«Lo de Werner nos preocupa mucho porque deja a la plantilla tocada», dijo Bruno García

J. A.

LUGO

10 sep 2008 . Actualizado a las 02:00 h.

Derrota, cansancio y para más inri, un lesionado más, si ya tenía pocos, es lo que se trae en la mochila el Azkar de la universitaria Alcalá de Henares. Porque con los escasos efectivos con los que llegó allí, en la segunda parte tuvo que contar con uno menos, un Werner que había sido duda hasta el último momento por un problema en el muslo del que acabó por resentirse. Un contratiempo que afectó aún más el alicaído ánimo de los lucenses. «Lo de Werner nos preocupa y mucho, porque deja a la plantilla moralmente tocada. Esta duda se hace muy importante», comentaba el preparador de los lucenses, Bruno García.
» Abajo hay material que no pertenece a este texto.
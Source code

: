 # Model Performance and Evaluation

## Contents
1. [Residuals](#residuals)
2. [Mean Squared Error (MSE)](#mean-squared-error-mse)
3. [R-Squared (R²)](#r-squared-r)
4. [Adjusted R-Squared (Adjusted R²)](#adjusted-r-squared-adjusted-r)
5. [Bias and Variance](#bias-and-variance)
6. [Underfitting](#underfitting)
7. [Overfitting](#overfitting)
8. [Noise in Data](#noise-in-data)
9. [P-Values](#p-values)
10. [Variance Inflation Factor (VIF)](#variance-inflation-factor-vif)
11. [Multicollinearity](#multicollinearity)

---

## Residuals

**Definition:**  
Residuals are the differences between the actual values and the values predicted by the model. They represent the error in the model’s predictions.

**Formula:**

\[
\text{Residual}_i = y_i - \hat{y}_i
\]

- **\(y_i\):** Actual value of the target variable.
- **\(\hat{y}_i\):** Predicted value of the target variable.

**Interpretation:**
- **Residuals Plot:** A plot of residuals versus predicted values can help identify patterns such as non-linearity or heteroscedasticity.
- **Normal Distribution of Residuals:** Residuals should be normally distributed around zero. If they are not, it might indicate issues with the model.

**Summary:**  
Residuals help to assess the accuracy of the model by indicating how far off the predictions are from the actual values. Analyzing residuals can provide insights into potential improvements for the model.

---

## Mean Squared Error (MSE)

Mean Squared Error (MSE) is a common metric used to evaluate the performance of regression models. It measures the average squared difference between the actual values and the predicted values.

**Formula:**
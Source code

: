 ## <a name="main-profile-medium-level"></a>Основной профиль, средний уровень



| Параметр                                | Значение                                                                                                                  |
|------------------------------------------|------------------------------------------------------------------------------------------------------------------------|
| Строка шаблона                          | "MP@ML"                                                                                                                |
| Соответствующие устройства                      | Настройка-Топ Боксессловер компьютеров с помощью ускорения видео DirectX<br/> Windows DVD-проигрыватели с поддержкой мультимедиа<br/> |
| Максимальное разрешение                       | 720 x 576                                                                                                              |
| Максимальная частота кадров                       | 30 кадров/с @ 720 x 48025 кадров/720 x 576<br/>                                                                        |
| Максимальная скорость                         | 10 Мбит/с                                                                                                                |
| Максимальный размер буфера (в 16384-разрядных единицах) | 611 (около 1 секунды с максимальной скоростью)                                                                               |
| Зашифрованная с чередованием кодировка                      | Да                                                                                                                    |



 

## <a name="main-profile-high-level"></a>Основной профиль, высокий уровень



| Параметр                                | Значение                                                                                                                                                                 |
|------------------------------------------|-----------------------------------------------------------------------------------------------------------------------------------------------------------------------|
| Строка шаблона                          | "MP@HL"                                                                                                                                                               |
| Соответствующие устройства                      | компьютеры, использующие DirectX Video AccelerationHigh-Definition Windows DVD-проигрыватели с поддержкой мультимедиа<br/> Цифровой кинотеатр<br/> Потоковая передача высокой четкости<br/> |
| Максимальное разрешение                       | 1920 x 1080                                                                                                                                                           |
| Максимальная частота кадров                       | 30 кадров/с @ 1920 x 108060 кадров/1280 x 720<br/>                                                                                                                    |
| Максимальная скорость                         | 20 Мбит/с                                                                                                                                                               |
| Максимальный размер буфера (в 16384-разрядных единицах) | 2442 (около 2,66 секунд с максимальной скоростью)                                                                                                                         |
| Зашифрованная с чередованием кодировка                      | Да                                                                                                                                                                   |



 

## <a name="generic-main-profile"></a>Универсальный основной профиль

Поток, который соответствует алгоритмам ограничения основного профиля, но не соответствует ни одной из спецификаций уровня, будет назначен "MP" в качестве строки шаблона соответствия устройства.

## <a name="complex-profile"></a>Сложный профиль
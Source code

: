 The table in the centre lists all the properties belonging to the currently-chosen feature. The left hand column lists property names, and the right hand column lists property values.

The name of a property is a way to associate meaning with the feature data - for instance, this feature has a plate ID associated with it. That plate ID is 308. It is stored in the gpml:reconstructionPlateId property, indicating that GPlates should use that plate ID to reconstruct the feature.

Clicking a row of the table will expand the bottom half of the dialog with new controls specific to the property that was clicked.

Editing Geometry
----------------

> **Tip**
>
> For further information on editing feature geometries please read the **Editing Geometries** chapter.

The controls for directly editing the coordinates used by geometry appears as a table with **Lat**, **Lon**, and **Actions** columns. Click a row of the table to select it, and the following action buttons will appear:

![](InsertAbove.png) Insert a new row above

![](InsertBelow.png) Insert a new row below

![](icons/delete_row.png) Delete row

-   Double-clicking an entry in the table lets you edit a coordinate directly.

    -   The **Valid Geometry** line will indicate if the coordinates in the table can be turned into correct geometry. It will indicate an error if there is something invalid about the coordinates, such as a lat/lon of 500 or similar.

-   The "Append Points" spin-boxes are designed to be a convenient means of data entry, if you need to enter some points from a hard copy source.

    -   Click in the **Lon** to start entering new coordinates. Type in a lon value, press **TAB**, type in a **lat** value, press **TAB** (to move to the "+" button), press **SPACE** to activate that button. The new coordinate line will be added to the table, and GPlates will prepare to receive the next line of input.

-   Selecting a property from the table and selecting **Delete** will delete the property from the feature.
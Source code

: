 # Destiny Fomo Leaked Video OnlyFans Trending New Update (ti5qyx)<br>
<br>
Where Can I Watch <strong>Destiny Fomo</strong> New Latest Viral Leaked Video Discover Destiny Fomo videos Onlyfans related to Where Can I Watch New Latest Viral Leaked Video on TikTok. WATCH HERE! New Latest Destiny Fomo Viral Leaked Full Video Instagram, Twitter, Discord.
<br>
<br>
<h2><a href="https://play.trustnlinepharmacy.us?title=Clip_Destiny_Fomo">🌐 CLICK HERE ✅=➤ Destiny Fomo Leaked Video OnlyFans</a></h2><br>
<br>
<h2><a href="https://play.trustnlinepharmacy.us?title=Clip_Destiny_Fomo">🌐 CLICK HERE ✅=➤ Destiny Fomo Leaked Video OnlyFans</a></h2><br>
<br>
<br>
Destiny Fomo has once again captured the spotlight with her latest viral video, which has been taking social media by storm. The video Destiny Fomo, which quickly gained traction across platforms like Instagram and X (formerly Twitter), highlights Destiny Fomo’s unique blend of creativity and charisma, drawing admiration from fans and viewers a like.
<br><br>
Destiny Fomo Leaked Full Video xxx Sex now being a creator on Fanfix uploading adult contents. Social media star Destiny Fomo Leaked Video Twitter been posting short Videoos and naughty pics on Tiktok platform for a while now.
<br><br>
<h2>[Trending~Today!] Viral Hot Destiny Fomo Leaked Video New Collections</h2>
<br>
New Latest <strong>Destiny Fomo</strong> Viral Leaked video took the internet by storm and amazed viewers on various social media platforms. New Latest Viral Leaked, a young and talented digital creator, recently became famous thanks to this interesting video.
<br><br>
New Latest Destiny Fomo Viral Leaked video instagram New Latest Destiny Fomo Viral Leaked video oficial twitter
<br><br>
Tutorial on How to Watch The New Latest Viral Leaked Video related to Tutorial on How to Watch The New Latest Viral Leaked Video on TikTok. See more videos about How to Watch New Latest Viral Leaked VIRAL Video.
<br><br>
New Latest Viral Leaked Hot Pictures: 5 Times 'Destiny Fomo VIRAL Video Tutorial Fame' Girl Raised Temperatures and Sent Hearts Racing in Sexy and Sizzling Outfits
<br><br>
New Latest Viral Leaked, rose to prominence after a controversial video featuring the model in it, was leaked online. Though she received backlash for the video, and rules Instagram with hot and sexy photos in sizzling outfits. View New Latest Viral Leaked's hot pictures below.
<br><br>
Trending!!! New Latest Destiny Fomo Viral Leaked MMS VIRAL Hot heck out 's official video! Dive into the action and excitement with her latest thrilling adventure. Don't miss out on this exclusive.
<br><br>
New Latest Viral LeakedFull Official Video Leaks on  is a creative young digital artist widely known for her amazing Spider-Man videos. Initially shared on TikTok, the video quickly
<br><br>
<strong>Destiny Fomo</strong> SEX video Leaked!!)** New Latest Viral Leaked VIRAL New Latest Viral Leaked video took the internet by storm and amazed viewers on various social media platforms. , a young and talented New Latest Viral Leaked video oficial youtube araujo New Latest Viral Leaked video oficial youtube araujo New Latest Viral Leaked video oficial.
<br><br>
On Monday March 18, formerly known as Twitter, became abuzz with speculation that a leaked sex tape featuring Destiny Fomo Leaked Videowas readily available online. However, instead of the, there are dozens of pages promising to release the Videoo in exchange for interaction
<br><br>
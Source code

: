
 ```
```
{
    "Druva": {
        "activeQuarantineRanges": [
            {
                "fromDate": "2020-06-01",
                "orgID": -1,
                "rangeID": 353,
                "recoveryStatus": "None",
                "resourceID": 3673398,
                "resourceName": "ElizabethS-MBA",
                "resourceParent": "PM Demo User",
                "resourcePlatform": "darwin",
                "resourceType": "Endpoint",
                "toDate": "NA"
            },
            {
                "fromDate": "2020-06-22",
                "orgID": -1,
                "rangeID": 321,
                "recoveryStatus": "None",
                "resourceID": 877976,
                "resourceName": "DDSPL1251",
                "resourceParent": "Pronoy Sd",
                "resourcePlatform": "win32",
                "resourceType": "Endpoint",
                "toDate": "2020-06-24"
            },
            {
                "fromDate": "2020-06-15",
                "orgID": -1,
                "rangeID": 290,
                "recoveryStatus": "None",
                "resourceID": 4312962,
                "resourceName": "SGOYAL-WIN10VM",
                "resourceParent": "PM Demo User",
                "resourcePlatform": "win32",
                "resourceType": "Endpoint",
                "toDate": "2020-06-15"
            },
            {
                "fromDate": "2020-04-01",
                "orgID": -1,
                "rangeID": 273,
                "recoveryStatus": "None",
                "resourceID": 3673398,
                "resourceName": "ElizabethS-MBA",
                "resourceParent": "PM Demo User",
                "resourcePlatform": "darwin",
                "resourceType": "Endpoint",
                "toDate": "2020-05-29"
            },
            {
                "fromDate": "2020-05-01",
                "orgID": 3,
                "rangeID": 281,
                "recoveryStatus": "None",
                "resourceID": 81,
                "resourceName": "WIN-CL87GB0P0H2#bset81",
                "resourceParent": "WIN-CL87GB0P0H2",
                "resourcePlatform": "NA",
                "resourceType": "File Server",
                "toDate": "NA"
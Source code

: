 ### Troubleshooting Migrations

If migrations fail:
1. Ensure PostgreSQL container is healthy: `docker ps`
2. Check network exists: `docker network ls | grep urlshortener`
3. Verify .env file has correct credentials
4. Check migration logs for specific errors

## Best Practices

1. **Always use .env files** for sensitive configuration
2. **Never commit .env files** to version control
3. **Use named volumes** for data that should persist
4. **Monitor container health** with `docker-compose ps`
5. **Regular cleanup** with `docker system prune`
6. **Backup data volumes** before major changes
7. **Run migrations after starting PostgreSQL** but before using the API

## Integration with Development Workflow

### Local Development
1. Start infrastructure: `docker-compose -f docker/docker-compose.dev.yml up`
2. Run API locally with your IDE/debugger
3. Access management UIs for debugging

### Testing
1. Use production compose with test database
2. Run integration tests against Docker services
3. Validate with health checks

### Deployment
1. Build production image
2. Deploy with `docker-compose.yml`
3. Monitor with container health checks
Con un efectivo menos, el Azkar se queda en cuadro para el partido del viernes contra el Pinto. La sombra de un fichaje es alargada, y Bruno sueña con la contratación de un refuerzo. «Si viene un nuevo fichaje lo recibiríamos con los brazos abiertos», reconocía Bruno. El parón está ahí, pero las lesiones de Riquer y de David son, de momento, sine díe. «Necesitamos más rotaciones para paliar las bajas y una nueva adquisición nos vendría muy, pero que muy bien».

«Papel digno»

El Azkar poco pudo hacer para aguantar las embestidas de un Inter Movistar al que le sobra ahora mismo lo que a los lucenses le escasea, recursos en forma de jugadores. Sólo con su profundidad de banquillo, ya les ganaba. «Hicimos un papel muy digno por las bajas que teníamos», aseguró el técnico ferrolano. «Le plantamos cara a todo un campeón de Liga», dijo, aunque condicionó lo sucedido ayer: «La baja de Werner y del resto de la plantilla nos han pasado demasiada factura».

No estaba nada conforme Bruno con dos de los tantos que dieron la ventaja inicial a los madrileños, sobre todo con el primero: «Tuvimos bastante ocasiones, pero después de un gol bastante dudoso por una falta de Betão y el segundo por un fallo de la defensa ante la estrategia del Interviú nos acabaron de minar las fuerzas».